We also used shinyApp and plotly package to build a program to calculate individual risk of heart disease using the Framingham Risk Score. This app allows for input of risk factor variables of an indivdual and predicts the 10-year cardiovascular risk using the Framingham risk score algorithm.

Discussion

In the process of building this project, we gained several insights about risk factors for heart disease.

  • In particular, the strength of correlation of lifestyle risk factors like physical inactivity and smoking with coronary artery disease and stroke indicate the potential for making an impact by targeting these interventions. Moreover, modifiable risk factors like high blood pressure and high cholesterol are strongly associated with heart disease and stroke and cholesterol screening is inversely associated, suggesting the need to spread awareness about these risk factors so that they can be diagnosed and treated early. Interestingly, alcohol intake was negatively correlated with both coronary disease and stroke. This has been observed in several meta-analyses as well. This is however, likely only an association, and not evidence of causation, as discussed in this article.

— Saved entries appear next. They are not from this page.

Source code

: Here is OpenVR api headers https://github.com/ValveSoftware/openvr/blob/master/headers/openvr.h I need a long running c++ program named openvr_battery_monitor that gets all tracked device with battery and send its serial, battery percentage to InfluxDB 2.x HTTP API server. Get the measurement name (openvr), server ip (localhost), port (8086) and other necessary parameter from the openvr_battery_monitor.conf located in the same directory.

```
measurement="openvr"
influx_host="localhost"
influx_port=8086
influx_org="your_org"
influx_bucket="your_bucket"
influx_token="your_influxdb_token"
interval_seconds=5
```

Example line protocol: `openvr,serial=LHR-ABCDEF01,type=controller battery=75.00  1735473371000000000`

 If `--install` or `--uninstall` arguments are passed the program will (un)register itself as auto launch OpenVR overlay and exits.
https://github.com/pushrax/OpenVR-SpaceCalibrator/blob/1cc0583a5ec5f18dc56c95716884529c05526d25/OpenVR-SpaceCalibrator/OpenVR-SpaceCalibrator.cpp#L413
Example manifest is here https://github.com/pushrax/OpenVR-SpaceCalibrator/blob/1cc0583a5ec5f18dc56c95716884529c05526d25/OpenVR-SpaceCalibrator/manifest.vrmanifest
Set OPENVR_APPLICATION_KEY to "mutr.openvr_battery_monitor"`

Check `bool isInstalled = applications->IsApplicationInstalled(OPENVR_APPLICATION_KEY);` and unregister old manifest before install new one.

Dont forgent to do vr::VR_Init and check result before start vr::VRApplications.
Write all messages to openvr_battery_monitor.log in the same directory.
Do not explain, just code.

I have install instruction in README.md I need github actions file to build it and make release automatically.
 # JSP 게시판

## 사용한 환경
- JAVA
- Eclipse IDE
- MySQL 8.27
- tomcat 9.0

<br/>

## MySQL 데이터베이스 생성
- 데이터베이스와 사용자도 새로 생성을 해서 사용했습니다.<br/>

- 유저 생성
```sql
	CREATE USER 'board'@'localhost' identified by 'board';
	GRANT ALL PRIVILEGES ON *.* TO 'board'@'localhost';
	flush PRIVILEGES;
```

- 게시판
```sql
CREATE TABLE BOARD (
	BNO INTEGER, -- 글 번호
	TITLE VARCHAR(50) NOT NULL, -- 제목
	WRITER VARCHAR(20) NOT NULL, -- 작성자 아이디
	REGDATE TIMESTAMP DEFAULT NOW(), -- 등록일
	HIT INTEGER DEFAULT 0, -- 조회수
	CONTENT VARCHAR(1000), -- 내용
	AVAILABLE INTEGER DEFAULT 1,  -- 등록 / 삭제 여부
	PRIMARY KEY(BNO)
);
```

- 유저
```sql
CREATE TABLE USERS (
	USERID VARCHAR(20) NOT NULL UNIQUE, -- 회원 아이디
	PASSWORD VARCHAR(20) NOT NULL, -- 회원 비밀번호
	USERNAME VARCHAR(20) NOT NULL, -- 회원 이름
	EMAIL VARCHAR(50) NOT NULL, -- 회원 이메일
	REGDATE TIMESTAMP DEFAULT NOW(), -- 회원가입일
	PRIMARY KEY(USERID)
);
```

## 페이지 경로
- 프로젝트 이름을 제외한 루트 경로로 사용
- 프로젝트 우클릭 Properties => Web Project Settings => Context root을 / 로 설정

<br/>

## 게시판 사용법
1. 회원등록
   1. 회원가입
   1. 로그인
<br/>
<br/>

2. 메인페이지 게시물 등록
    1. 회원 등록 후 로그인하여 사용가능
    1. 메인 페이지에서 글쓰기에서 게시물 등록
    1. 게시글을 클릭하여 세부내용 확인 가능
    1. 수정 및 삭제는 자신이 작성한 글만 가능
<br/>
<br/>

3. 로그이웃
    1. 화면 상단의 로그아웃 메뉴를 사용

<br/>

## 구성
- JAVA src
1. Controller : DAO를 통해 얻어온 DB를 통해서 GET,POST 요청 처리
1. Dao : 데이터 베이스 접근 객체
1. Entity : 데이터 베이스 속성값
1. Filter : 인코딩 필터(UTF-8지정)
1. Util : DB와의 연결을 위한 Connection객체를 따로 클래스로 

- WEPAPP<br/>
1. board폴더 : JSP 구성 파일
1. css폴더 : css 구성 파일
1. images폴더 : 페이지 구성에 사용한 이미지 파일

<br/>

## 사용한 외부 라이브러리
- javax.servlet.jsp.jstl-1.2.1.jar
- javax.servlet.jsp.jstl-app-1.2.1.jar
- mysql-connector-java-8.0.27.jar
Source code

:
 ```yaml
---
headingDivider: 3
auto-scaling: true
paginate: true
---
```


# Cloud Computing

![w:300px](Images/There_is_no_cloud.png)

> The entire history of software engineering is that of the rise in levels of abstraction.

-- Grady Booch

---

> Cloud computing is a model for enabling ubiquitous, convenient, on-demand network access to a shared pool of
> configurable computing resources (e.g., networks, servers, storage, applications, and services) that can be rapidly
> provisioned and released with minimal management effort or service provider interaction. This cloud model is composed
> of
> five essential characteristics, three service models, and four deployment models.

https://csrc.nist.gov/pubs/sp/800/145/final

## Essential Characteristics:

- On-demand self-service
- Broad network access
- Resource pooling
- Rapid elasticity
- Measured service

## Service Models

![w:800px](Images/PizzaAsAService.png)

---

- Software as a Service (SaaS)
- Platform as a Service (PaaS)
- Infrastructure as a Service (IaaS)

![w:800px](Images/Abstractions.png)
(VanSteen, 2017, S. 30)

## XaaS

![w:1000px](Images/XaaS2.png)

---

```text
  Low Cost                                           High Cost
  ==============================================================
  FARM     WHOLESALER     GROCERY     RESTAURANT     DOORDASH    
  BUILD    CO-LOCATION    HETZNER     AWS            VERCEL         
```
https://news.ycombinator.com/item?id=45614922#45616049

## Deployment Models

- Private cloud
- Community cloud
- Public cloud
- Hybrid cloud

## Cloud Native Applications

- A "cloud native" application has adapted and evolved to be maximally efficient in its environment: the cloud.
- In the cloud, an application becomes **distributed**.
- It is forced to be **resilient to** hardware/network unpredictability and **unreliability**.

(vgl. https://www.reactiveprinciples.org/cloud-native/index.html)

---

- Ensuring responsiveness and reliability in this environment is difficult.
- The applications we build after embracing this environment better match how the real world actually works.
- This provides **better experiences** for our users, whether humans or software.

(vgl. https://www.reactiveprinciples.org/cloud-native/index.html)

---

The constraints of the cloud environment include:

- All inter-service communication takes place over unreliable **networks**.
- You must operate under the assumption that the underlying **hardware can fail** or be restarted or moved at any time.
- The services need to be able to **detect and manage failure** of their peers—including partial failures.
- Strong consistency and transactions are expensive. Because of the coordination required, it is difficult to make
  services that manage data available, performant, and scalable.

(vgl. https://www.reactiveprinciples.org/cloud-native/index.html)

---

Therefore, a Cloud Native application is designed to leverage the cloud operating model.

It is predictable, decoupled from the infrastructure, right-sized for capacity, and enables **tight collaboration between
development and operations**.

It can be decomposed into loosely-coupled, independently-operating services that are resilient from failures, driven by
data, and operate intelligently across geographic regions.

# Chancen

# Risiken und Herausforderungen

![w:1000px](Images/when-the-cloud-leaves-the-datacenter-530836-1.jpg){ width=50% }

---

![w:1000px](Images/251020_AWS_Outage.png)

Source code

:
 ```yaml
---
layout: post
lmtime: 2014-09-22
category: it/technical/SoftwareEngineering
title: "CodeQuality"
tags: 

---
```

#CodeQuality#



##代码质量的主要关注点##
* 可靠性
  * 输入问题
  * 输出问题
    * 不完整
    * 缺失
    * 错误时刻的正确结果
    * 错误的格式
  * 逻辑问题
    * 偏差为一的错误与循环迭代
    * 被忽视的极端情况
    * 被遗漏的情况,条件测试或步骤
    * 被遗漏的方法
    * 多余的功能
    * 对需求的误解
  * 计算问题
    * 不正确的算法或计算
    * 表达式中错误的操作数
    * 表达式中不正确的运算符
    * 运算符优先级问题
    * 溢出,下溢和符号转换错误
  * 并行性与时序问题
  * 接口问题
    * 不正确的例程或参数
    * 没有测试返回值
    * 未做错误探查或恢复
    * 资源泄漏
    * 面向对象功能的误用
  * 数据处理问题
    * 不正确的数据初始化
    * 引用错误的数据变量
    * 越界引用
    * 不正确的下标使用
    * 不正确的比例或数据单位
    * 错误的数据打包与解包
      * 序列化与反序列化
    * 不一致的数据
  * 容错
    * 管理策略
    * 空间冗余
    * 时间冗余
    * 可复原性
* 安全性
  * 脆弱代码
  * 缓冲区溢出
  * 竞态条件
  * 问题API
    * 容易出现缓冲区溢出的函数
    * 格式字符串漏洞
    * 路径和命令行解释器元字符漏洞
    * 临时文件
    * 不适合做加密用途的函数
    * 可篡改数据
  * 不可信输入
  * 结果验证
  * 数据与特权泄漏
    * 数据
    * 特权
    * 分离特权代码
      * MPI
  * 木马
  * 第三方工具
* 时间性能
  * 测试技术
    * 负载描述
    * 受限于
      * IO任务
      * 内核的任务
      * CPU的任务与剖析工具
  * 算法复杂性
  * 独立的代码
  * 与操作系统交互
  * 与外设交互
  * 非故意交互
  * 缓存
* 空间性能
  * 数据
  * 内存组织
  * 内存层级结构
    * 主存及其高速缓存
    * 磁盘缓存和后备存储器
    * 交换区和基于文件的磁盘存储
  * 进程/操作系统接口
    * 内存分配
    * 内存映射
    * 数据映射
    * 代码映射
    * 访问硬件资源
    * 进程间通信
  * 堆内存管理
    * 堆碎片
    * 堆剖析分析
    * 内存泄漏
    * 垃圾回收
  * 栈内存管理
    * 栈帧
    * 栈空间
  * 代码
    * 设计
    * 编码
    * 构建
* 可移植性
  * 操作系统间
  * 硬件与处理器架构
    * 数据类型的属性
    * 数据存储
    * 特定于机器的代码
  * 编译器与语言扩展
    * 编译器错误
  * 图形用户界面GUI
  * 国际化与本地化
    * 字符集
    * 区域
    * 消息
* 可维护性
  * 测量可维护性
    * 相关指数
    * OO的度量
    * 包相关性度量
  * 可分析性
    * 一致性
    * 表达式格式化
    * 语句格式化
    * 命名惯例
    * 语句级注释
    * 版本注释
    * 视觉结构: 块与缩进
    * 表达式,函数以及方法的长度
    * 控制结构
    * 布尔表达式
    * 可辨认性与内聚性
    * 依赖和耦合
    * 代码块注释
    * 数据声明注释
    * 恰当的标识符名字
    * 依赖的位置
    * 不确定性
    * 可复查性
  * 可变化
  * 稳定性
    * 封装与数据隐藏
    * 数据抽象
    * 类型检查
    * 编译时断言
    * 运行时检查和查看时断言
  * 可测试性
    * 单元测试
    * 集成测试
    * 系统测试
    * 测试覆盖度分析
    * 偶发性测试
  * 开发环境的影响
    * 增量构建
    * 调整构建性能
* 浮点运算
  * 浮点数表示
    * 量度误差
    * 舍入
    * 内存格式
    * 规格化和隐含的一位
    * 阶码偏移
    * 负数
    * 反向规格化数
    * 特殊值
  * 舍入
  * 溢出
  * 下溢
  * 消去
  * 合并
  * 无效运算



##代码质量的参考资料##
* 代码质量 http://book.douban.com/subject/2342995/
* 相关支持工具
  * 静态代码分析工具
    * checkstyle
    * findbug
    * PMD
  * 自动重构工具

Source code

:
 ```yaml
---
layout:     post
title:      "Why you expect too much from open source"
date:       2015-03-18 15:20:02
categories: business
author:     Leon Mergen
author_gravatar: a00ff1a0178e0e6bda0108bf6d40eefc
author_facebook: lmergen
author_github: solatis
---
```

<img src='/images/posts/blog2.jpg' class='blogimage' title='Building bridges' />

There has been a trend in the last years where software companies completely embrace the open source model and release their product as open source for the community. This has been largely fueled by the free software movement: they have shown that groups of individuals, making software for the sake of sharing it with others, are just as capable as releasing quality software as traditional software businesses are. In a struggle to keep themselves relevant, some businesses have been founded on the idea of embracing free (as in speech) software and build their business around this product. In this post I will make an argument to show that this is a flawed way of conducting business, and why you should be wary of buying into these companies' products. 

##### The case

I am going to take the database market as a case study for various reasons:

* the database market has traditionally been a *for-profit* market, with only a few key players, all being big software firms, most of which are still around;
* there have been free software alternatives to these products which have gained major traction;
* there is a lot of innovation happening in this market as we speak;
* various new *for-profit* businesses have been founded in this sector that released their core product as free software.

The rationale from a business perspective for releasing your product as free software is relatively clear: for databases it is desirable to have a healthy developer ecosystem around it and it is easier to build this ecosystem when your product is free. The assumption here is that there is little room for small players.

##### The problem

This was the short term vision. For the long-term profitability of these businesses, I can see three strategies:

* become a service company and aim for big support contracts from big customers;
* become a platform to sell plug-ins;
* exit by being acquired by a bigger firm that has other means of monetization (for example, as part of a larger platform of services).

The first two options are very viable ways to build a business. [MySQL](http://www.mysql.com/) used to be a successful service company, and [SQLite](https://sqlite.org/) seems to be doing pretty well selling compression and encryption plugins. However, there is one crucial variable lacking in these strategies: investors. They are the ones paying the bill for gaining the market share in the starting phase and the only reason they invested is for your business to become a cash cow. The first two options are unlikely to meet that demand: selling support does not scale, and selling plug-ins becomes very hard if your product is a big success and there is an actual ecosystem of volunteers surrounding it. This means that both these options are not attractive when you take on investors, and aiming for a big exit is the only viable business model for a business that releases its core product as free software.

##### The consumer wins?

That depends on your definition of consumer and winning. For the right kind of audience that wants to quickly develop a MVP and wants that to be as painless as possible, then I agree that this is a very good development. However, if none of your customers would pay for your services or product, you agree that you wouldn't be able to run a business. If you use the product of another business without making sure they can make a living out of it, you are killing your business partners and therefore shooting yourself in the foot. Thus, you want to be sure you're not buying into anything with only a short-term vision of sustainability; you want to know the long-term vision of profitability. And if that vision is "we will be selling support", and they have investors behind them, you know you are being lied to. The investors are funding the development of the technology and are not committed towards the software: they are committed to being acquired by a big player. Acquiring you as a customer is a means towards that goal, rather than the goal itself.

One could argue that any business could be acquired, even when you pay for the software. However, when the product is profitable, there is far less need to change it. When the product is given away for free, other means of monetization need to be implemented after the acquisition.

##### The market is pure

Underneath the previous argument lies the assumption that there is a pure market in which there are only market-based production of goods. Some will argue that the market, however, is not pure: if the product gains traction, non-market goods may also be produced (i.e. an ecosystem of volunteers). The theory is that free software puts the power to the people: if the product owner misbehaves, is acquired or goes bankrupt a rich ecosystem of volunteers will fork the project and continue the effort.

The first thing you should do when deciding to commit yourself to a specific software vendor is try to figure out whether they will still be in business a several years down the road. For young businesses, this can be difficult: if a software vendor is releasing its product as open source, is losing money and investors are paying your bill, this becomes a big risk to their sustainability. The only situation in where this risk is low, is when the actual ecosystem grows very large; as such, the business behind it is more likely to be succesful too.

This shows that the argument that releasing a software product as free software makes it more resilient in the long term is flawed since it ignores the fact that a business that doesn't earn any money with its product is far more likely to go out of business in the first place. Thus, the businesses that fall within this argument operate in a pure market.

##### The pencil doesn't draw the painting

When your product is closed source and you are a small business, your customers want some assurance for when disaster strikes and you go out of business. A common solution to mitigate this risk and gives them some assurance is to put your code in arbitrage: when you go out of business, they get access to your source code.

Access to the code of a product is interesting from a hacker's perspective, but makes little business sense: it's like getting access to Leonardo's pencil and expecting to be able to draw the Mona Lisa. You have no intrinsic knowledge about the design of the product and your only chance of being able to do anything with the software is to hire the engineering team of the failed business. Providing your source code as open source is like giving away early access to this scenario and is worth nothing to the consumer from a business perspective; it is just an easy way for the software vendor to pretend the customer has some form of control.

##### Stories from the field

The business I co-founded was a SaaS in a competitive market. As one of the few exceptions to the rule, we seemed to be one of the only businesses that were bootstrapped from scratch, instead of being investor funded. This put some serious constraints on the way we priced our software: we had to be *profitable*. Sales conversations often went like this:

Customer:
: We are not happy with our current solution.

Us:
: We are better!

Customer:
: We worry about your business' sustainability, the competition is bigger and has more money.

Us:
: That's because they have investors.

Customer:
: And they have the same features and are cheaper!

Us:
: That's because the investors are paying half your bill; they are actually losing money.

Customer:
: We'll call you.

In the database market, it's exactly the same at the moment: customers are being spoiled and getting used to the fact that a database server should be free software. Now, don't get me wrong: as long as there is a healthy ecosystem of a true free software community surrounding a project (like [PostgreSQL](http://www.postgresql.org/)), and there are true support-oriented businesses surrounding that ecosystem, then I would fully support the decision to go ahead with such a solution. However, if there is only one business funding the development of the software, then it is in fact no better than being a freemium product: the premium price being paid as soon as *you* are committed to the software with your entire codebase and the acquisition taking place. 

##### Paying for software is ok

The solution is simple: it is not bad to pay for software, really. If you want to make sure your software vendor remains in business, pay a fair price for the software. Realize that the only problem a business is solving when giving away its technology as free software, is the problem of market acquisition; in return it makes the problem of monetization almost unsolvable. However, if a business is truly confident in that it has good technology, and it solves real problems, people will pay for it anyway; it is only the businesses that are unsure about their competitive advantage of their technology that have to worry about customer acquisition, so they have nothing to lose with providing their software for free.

  • Visualization of geographic variation of these risk factors in outcomes in New York City provide insights into target neighborhoods for implementation of cardiovascular risk reduction policies.

  • Visualization of individual risk for heart disease using patient-level inputs, and the ability to understand how modification of one input can impact the risk can be very powerful for people working toward decreasing their risk.